Gosia: Te télétransporter où?

Yázhi: Me télétransporter en général … n’importe où.

Gosia: Et que s’est-il passé? As-tu réussi ? Peux-tu décrire en détail le processus de téléportation?

Yázhi: Oui, j’ai réussi à le faire, mais je me suis sentie très, très fatiguée.

Décrire le processus en détail, d’accord.

Je me mets en état de transe, concentrant simplement mon esprit sur l’endroit où je veux me téléporter. Puis je ralentis le temps autour de moi comme je l’ai déjà décrit, en me dissociant, comme quand je regarde quelque chose, par exemple une petite lumière près de moi: tout devient noir sauf la petite lumière.

Ensuite, je place la petite lumière à l’endroit où je veux aller, en utilisant un raisonnement expliquant pourquoi la lumière se situe là, puis sors lentement de cet état, en ressentant dans le même temps de la joie, et une puissante sensation de paix et de calme, évidemment en vibrant en haute fréquence.

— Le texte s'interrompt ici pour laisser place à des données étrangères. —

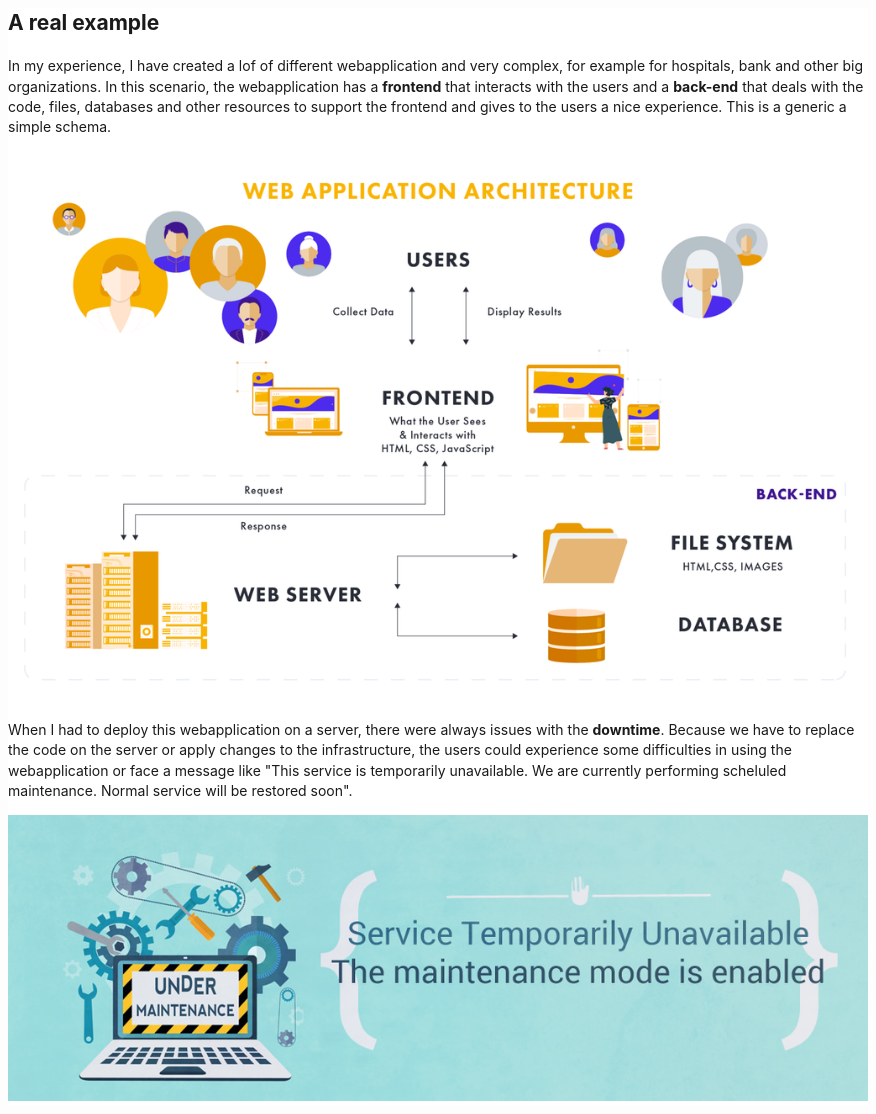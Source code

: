 ## A real example

In my experience, I have created a lof of different webapplication and very complex, for example for hospitals, bank and other big organizations. In this scenario, the webapplication has a **frontend** that interacts with the users and a **back-end** that deals with the code, files, databases and other resources to support the frontend and gives to the users a nice experience. This is a generic a simple schema.

![Example of a webapplication schema](../images/webapplication-schema.png)

When I had to deploy this webapplication on a server, there were always issues with the **downtime**. Because we have to replace the code on the server or apply changes to the infrastructure, the users could experience some difficulties in using the webapplication or face a message like "This service is temporarily unavailable. We are currently performing scheluled maintenance. Normal service will be restored soon".

![Service unavailable](../images/service-unavailable.jpg)
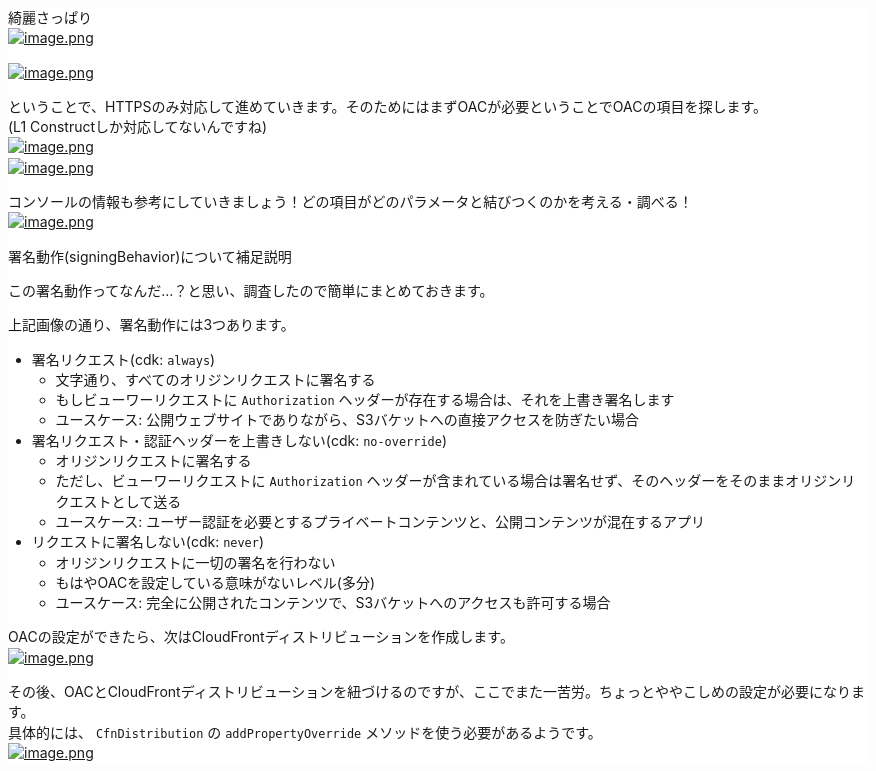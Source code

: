 綺麗さっぱり  
[![image.png](https://qiita-image-store.s3.ap-northeast-1.amazonaws.com/0/3616210/491ba945-63c0-ca22-fe39-011ff0d21640.png)](https://qiita-user-contents.imgix.net/https%3A%2F%2Fqiita-image-store.s3.ap-northeast-1.amazonaws.com%2F0%2F3616210%2F491ba945-63c0-ca22-fe39-011ff0d21640.png?ixlib=rb-4.0.0&auto=format&gif-q=60&q=75&s=d83afba1057002dce1bc7b96de87272f)

[![image.png](https://qiita-image-store.s3.ap-northeast-1.amazonaws.com/0/3616210/61bc6e3b-10ed-8b08-9671-65d8a6d7373e.png)](https://qiita-user-contents.imgix.net/https%3A%2F%2Fqiita-image-store.s3.ap-northeast-1.amazonaws.com%2F0%2F3616210%2F61bc6e3b-10ed-8b08-9671-65d8a6d7373e.png?ixlib=rb-4.0.0&auto=format&gif-q=60&q=75&s=ce14a76ddac2d1c7113d6449cc2961d7)

ということで、HTTPSのみ対応して進めていきます。そのためにはまずOACが必要ということでOACの項目を探します。  
(L1 Constructしか対応してないんですね)  
[![image.png](https://qiita-image-store.s3.ap-northeast-1.amazonaws.com/0/3616210/84ceda20-877f-df4b-d9c8-f7c770a33bd7.png)](https://qiita-user-contents.imgix.net/https%3A%2F%2Fqiita-image-store.s3.ap-northeast-1.amazonaws.com%2F0%2F3616210%2F84ceda20-877f-df4b-d9c8-f7c770a33bd7.png?ixlib=rb-4.0.0&auto=format&gif-q=60&q=75&s=a2557d3536129f9babd87b2b101644c2)  
[![image.png](https://qiita-image-store.s3.ap-northeast-1.amazonaws.com/0/3616210/2f485bd8-5431-149a-4830-eb020c838e9d.png)](https://qiita-user-contents.imgix.net/https%3A%2F%2Fqiita-image-store.s3.ap-northeast-1.amazonaws.com%2F0%2F3616210%2F2f485bd8-5431-149a-4830-eb020c838e9d.png?ixlib=rb-4.0.0&auto=format&gif-q=60&q=75&s=a20fd7e5136a4436ed5f469ccd963942)

コンソールの情報も参考にしていきましょう！どの項目がどのパラメータと結びつくのかを考える・調べる！  
[![image.png](https://qiita-image-store.s3.ap-northeast-1.amazonaws.com/0/3616210/f708491b-8033-8cee-b2e2-e14715a5d185.png)](https://qiita-user-contents.imgix.net/https%3A%2F%2Fqiita-image-store.s3.ap-northeast-1.amazonaws.com%2F0%2F3616210%2Ff708491b-8033-8cee-b2e2-e14715a5d185.png?ixlib=rb-4.0.0&auto=format&gif-q=60&q=75&s=567e3c42451dc72f165cd2a7fca03fb3)

署名動作(signingBehavior)について補足説明

この署名動作ってなんだ…？と思い、調査したので簡単にまとめておきます。

上記画像の通り、署名動作には3つあります。

- 署名リクエスト(cdk: `always`)
	- 文字通り、すべてのオリジンリクエストに署名する
	- もしビューワーリクエストに `Authorization` ヘッダーが存在する場合は、それを上書き署名します
	- ユースケース: 公開ウェブサイトでありながら、S3バケットへの直接アクセスを防ぎたい場合
- 署名リクエスト・認証ヘッダーを上書きしない(cdk: `no-override`)
	- オリジンリクエストに署名する
	- ただし、ビューワーリクエストに `Authorization` ヘッダーが含まれている場合は署名せず、そのヘッダーをそのままオリジンリクエストとして送る
	- ユースケース: ユーザー認証を必要とするプライベートコンテンツと、公開コンテンツが混在するアプリ
- リクエストに署名しない(cdk: `never`)
	- オリジンリクエストに一切の署名を行わない
	- もはやOACを設定している意味がないレベル(多分)
	- ユースケース: 完全に公開されたコンテンツで、S3バケットへのアクセスも許可する場合

OACの設定ができたら、次はCloudFrontディストリビューションを作成します。  
[![image.png](https://qiita-image-store.s3.ap-northeast-1.amazonaws.com/0/3616210/7239cd11-7b92-b15e-d253-11adde584743.png)](https://qiita-user-contents.imgix.net/https%3A%2F%2Fqiita-image-store.s3.ap-northeast-1.amazonaws.com%2F0%2F3616210%2F7239cd11-7b92-b15e-d253-11adde584743.png?ixlib=rb-4.0.0&auto=format&gif-q=60&q=75&s=05130734ea5d91070d9a994e9445beec)

その後、OACとCloudFrontディストリビューションを紐づけるのですが、ここでまた一苦労。ちょっとややこしめの設定が必要になります。  
具体的には、 `CfnDistribution` の `addPropertyOverride` メソッドを使う必要があるようです。  
[![image.png](https://qiita-image-store.s3.ap-northeast-1.amazonaws.com/0/3616210/b6207f94-70ea-3025-335a-4fc435eeefd8.png)](https://qiita-user-contents.imgix.net/https%3A%2F%2Fqiita-image-store.s3.ap-northeast-1.amazonaws.com%2F0%2F3616210%2Fb6207f94-70ea-3025-335a-4fc435eeefd8.png?ixlib=rb-4.0.0&auto=format&gif-q=60&q=75&s=dc93072a6f694c4de6c5d3e7e977c7df)

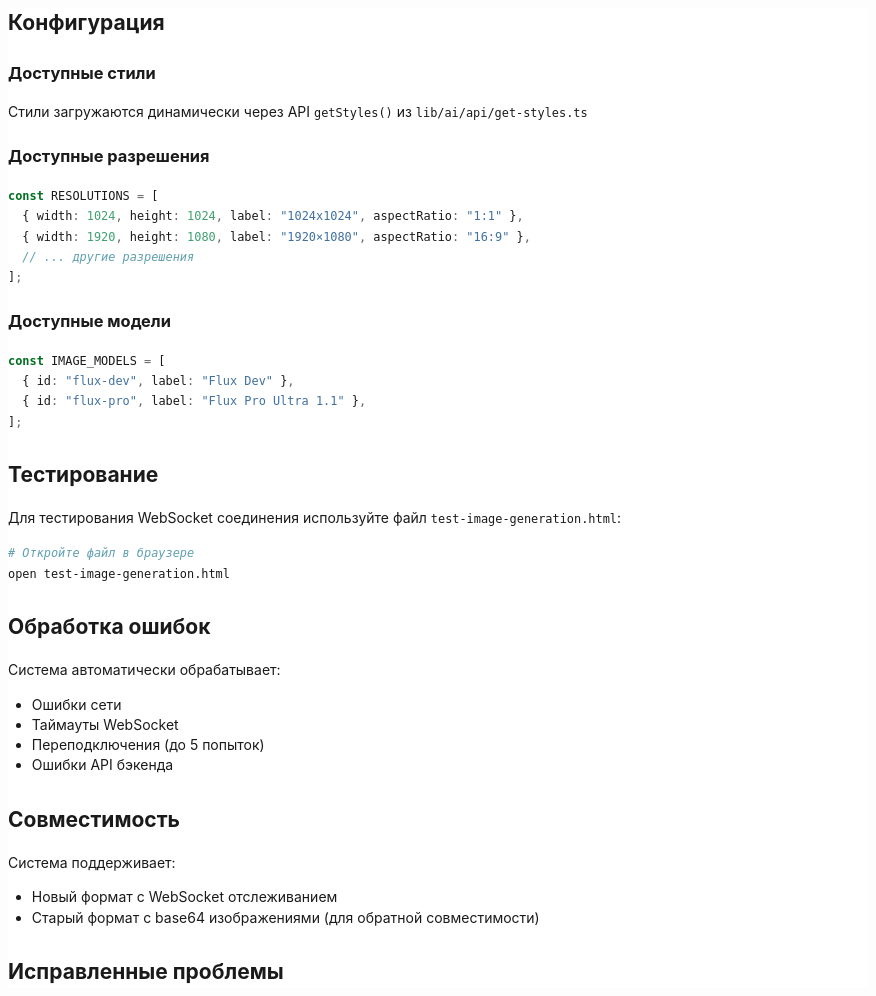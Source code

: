 ## Конфигурация

### Доступные стили

Стили загружаются динамически через API `getStyles()` из `lib/ai/api/get-styles.ts`

### Доступные разрешения

```typescript
const RESOLUTIONS = [
  { width: 1024, height: 1024, label: "1024x1024", aspectRatio: "1:1" },
  { width: 1920, height: 1080, label: "1920×1080", aspectRatio: "16:9" },
  // ... другие разрешения
];
```

### Доступные модели

```typescript
const IMAGE_MODELS = [
  { id: "flux-dev", label: "Flux Dev" },
  { id: "flux-pro", label: "Flux Pro Ultra 1.1" },
];
```

## Тестирование

Для тестирования WebSocket соединения используйте файл `test-image-generation.html`:

```bash
# Откройте файл в браузере
open test-image-generation.html
```

## Обработка ошибок

Система автоматически обрабатывает:

- Ошибки сети
- Таймауты WebSocket
- Переподключения (до 5 попыток)
- Ошибки API бэкенда

## Совместимость

Система поддерживает:

- Новый формат с WebSocket отслеживанием
- Старый формат с base64 изображениями (для обратной совместимости)

## Исправленные проблемы
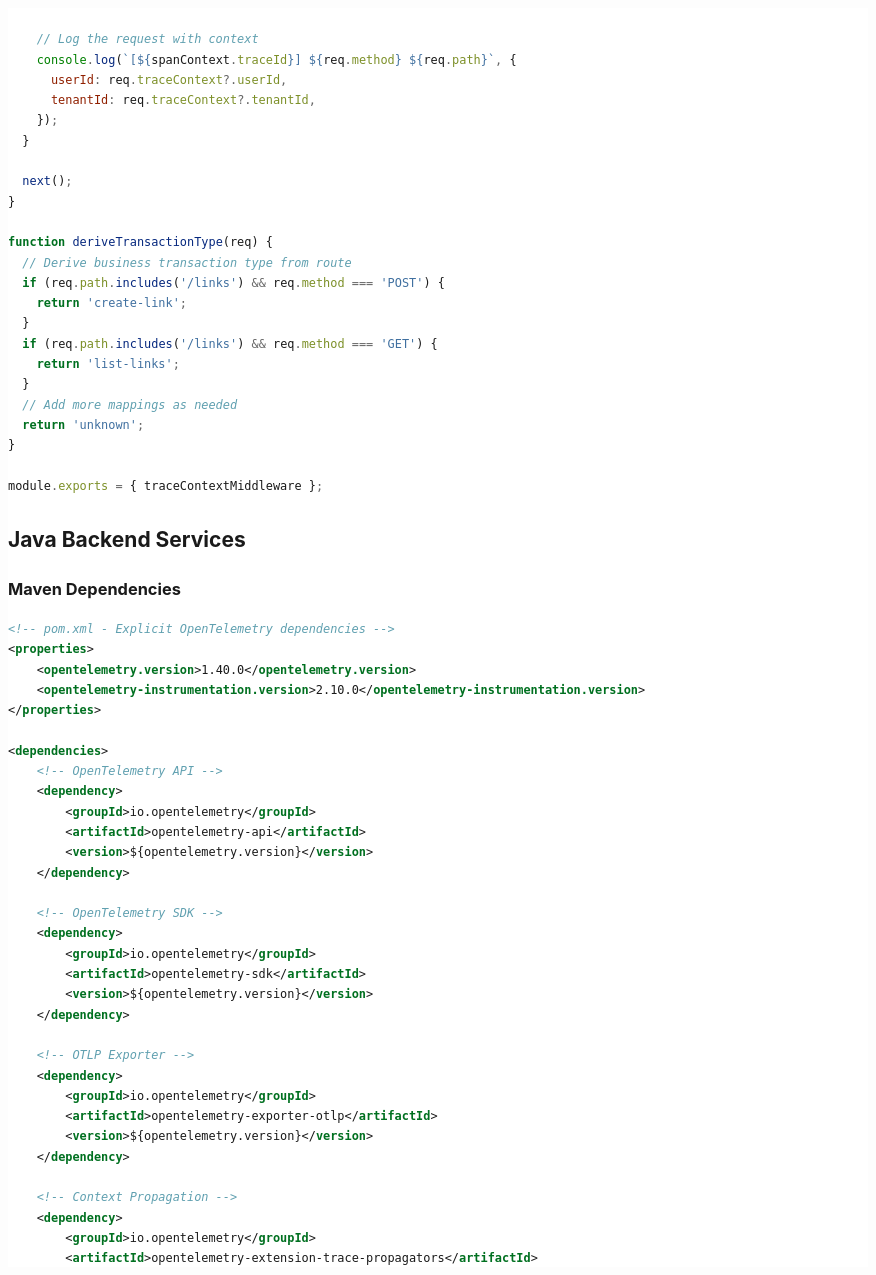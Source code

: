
 ```javascript
    
    // Log the request with context
    console.log(`[${spanContext.traceId}] ${req.method} ${req.path}`, {
      userId: req.traceContext?.userId,
      tenantId: req.traceContext?.tenantId,
    });
  }
  
  next();
}

function deriveTransactionType(req) {
  // Derive business transaction type from route
  if (req.path.includes('/links') && req.method === 'POST') {
    return 'create-link';
  }
  if (req.path.includes('/links') && req.method === 'GET') {
    return 'list-links';
  }
  // Add more mappings as needed
  return 'unknown';
}

module.exports = { traceContextMiddleware };
```

## Java Backend Services

### Maven Dependencies

```xml
<!-- pom.xml - Explicit OpenTelemetry dependencies -->
<properties>
    <opentelemetry.version>1.40.0</opentelemetry.version>
    <opentelemetry-instrumentation.version>2.10.0</opentelemetry-instrumentation.version>
</properties>

<dependencies>
    <!-- OpenTelemetry API -->
    <dependency>
        <groupId>io.opentelemetry</groupId>
        <artifactId>opentelemetry-api</artifactId>
        <version>${opentelemetry.version}</version>
    </dependency>
    
    <!-- OpenTelemetry SDK -->
    <dependency>
        <groupId>io.opentelemetry</groupId>
        <artifactId>opentelemetry-sdk</artifactId>
        <version>${opentelemetry.version}</version>
    </dependency>
    
    <!-- OTLP Exporter -->
    <dependency>
        <groupId>io.opentelemetry</groupId>
        <artifactId>opentelemetry-exporter-otlp</artifactId>
        <version>${opentelemetry.version}</version>
    </dependency>
    
    <!-- Context Propagation -->
    <dependency>
        <groupId>io.opentelemetry</groupId>
        <artifactId>opentelemetry-extension-trace-propagators</artifactId>
```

Ensuite, la petite lumière que j’ai prise en référence à mon lieu de départ est placée dans l’endroit à atteindre, et toute l”’obscurité” autour d’elle se dissipe lentement. Les images et l’environnement qui m’entourent ne sont plus ceux de là où je me situais précédemment, et je suis maintenant où je veux être. Maintenant je le fais sans utiliser la petite lumière. C’est intégré à mon fonctionnement de base.

Gosia: Wow. Logique! Mais maintenant … Doit-on utiliser une petite lumière ou n’importe quel objet peut convenir? Et pour qu’il devienne sombre, doit-il être dans une pièce sombre?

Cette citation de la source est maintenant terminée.